Corliss, E.L.R., Burnett, E.D., Stimson, H.F. (1968). "Polyacusis," a hearing anomaly. J. Acoust. Soc. Am. 43, 1231-1236

A previously unrecognized anomaly of pitch perception was discovered by H.F. Stimson while testing his hearing. Signals above 3500 Hz did not produce the same pitch in earch ear; the right ear's sensation was that of a sound at a lower frequency, for which he also had normal pitch perception. Between 3700 and 5200 Hz, the pitch perceived in the right ear was independent of the frequency of the stimulus. As intensity was raised, additional pitches appeared; and for an intense sound, a chord was heard whose constituents were not harmonically related. Stimson can match these anomalous pitches with sinusoidal stimuli of the appropriate lower frequency within about 2%; part of this variation is a change of pitch with intensity. Tones in his normal pitch range having a pronounced overtone structure are perceived as multiple.
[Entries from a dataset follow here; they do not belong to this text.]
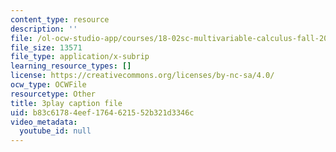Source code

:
 ```yaml
---
content_type: resource
description: ''
file: /ol-ocw-studio-app/courses/18-02sc-multivariable-calculus-fall-2010/b83c61784eef1764621552b321d3346c_KXof0q88xbg.srt
file_size: 13571
file_type: application/x-subrip
learning_resource_types: []
license: https://creativecommons.org/licenses/by-nc-sa/4.0/
ocw_type: OCWFile
resourcetype: Other
title: 3play caption file
uid: b83c6178-4eef-1764-6215-52b321d3346c
video_metadata:
  youtube_id: null
---
```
Overtones falling in the anomalous range give rise to the anomalous pitch. This would indicate a Fourier type of analysis before pitch recognition. Beats are not excited by interference between the pitches evoked by signals in the anomalous range and those heard normally. Loudness studies show signal powers to be additive. Tone-masking and loudness summation experiments yield data suggesting that the pitch recognition mechanism lies in that part of the auditory system in which loudness is perceived - i.e., beyond the cochlea.